Quanto è strano parlare di Casino Royale nel 2021? Sono stati talmente grandi e influenti per tutta la musica italiana che cercava reference all'estero, da non saper neanche elencare tutti quelli che hanno preso qualcosa da album come Sempre più vicino, Dainamaita o CRX. Li avrò visti 10 volte dal vivo, ricordo bene la loro energia all'apice del successo, una cosa vista rarissime volte in Italia. Poi hanno preso strade impervie, hanno perso pezzi importanti per strada (uno su tutti Giuliano Palma) e si sono reinventati mille volte. Se parlo oggi con Alioscia Bisceglia, l'unico rimasto della vecchia guardia ad accendere il fuoco nei Casino Royale, è per l'uscita tutta indipendente di Polaris, il nuovo album/ep che segna un'ennesima svolta nei suoni e nelle parole dei CR. Quasi niente funk, tanta autoanalisi.
Ci scambiamo un po' di convenevoli toscani, che anche Alioscia conosce bene la mia terra, poi gli dico che posseggo orgogliosamente il vinile di Ten Golden Guns del 1990, quando i CR erano conosciuti come band ska in inglese. Mi domanda: "Che dici di 'sto lavoro nuovo?

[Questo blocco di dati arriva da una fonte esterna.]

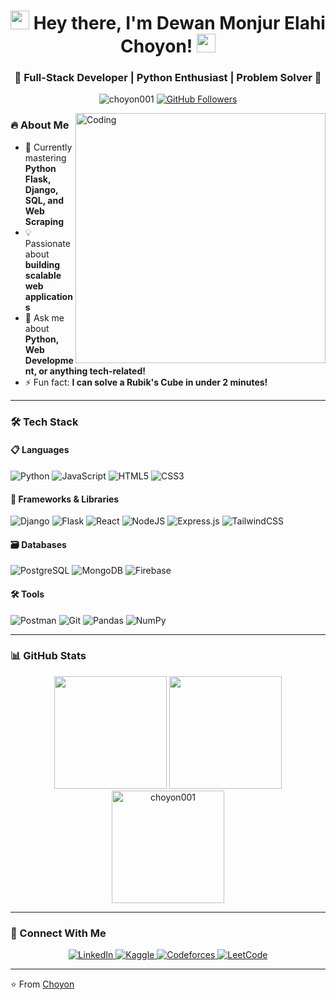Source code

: <h1 align="center"> 
  <img src="https://media.giphy.com/media/hvRJCLFzcasrR4ia7z/giphy.gif" width="30px"> 
  Hey there, I'm Dewan Monjur Elahi Choyon! 
  <img src="https://media.giphy.com/media/hvRJCLFzcasrR4ia7z/giphy.gif" width="30px"> 
</h1>

<h3 align="center">🚀 Full-Stack Developer | Python Enthusiast | Problem Solver 🚀</h3>

<p align="center">
  <img src="https://komarev.com/ghpvc/?username=choyon001&label=Profile%20views&color=0e75b6&style=for-the-badge" alt="choyon001" /> 
  <a href="https://github.com/choyon001?tab=followers">
    <img src="https://img.shields.io/github/followers/choyon001?label=Followers&style=for-the-badge" alt="GitHub Followers">
  </a>
</p>

<img align="right" alt="Coding" width="400" src="https://media.tenor.com/qJ5evVs-_uUAAAAC/coding.gif">

### 🔥 About Me
- 🌱 Currently mastering **Python Flask, Django, SQL, and Web Scraping**
- 💡 Passionate about **building scalable web applications**
- 💬 Ask me about **Python, Web Development, or anything tech-related!**
- ⚡ Fun fact: **I can solve a Rubik's Cube in under 2 minutes!**

---

### 🛠️ Tech Stack

#### 📋 Languages
![Python](https://img.shields.io/badge/python-3670A0?style=for-the-badge&logo=python&logoColor=ffdd54)
![JavaScript](https://img.shields.io/badge/javascript-%23323330.svg?style=for-the-badge&logo=javascript&logoColor=%23F7DF1E)
![HTML5](https://img.shields.io/badge/html5-%23E34F26.svg?style=for-the-badge&logo=html5&logoColor=white)
![CSS3](https://img.shields.io/badge/css3-%231572B6.svg?style=for-the-badge&logo=css3&logoColor=white)

#### 🚀 Frameworks & Libraries
![Django](https://img.shields.io/badge/django-%23092E20.svg?style=for-the-badge&logo=django&logoColor=white)
![Flask](https://img.shields.io/badge/flask-%23000.svg?style=for-the-badge&logo=flask&logoColor=white)
![React](https://img.shields.io/badge/react-%2320232a.svg?style=for-the-badge&logo=react&logoColor=%2361DAFB)
![NodeJS](https://img.shields.io/badge/node.js-6DA55F?style=for-the-badge&logo=node.js&logoColor=white)
![Express.js](https://img.shields.io/badge/express.js-%23404d59.svg?style=for-the-badge&logo=express&logoColor=%2361DAFB)
![TailwindCSS](https://img.shields.io/badge/tailwindcss-%2338B2AC.svg?style=for-the-badge&logo=tailwind-css&logoColor=white)

#### 🗃️ Databases
![PostgreSQL](https://img.shields.io/badge/postgresql-%23316192.svg?style=for-the-badge&logo=postgresql&logoColor=white)
![MongoDB](https://img.shields.io/badge/MongoDB-%234ea94b.svg?style=for-the-badge&logo=mongodb&logoColor=white)
![Firebase](https://img.shields.io/badge/firebase-%23039BE5.svg?style=for-the-badge&logo=firebase)

#### 🛠️ Tools
![Postman](https://img.shields.io/badge/Postman-FF6C37?style=for-the-badge&logo=postman&logoColor=white)
![Git](https://img.shields.io/badge/git-%23F05033.svg?style=for-the-badge&logo=git&logoColor=white)
![Pandas](https://img.shields.io/badge/pandas-%23150458.svg?style=for-the-badge&logo=pandas&logoColor=white)
![NumPy](https://img.shields.io/badge/numpy-%23013243.svg?style=for-the-badge&logo=numpy&logoColor=white)

---

### 📊 GitHub Stats

<div align="center">
  <img height="180em" src="https://github-readme-stats.vercel.app/api?username=choyon001&show_icons=true&theme=radical&include_all_commits=true&count_private=true"/>
  <img height="180em" src="https://github-readme-stats.vercel.app/api/top-langs/?username=choyon001&layout=compact&langs_count=8&theme=radical"/>
  <img height="180em" src="https://github-readme-streak-stats.herokuapp.com/?user=choyon001&theme=radical" alt="choyon001" />
</div>

---

### 🤝 Connect With Me

<p align="center">
  <a href="https://www.linkedin.com/in/dewan-monjur/" target="_blank">
    <img src="https://img.shields.io/badge/LinkedIn-0077B5?style=for-the-badge&logo=linkedin&logoColor=white" alt="LinkedIn"/>
  </a>
  <a href="https://kaggle.com/choyon001" target="_blank">
    <img src="https://img.shields.io/badge/Kaggle-20BEFF?style=for-the-badge&logo=Kaggle&logoColor=white" alt="Kaggle"/>
  </a>
  <a href="https://codeforces.com/profile/choyon001" target="_blank">
    <img src="https://img.shields.io/badge/Codeforces-1F8ACB?style=for-the-badge&logo=codeforces&logoColor=white" alt="Codeforces"/>
  </a>
  <a href="https://www.leetcode.com/choyon001" target="_blank">
    <img src="https://img.shields.io/badge/-LeetCode-FFA116?style=for-the-badge&logo=LeetCode&logoColor=black" alt="LeetCode"/>
  </a>
</p>

---

⭐️ From [Choyon](https://github.com/choyon001)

Ti faccio io l'intervista a te", e gli confesso che mi è piaciuta un sacco la dimensione psicologica e introspettiva del disco, ma non quella buttata in caciara: al suo interno ho trovato delle reali strategie che ho sperimentato nella vita, per conoscere meglio me stesso e accettare il bene come il male."Meno male va", mi dice Alioscia. "Questo è un disco di autoanalisi e la mia preoccupazione è stata 'ma chi è che c'ha voglia di ascoltare un disco un po' grillo parlante?'. Fa parte delle esperienze dei miei ultimi anni e vedendo che c'è un malessere, un disagio diffuso che è più che percepibile per una lunga serie di motivi, quello che mi sembrava più onesto era parlare di quei temi".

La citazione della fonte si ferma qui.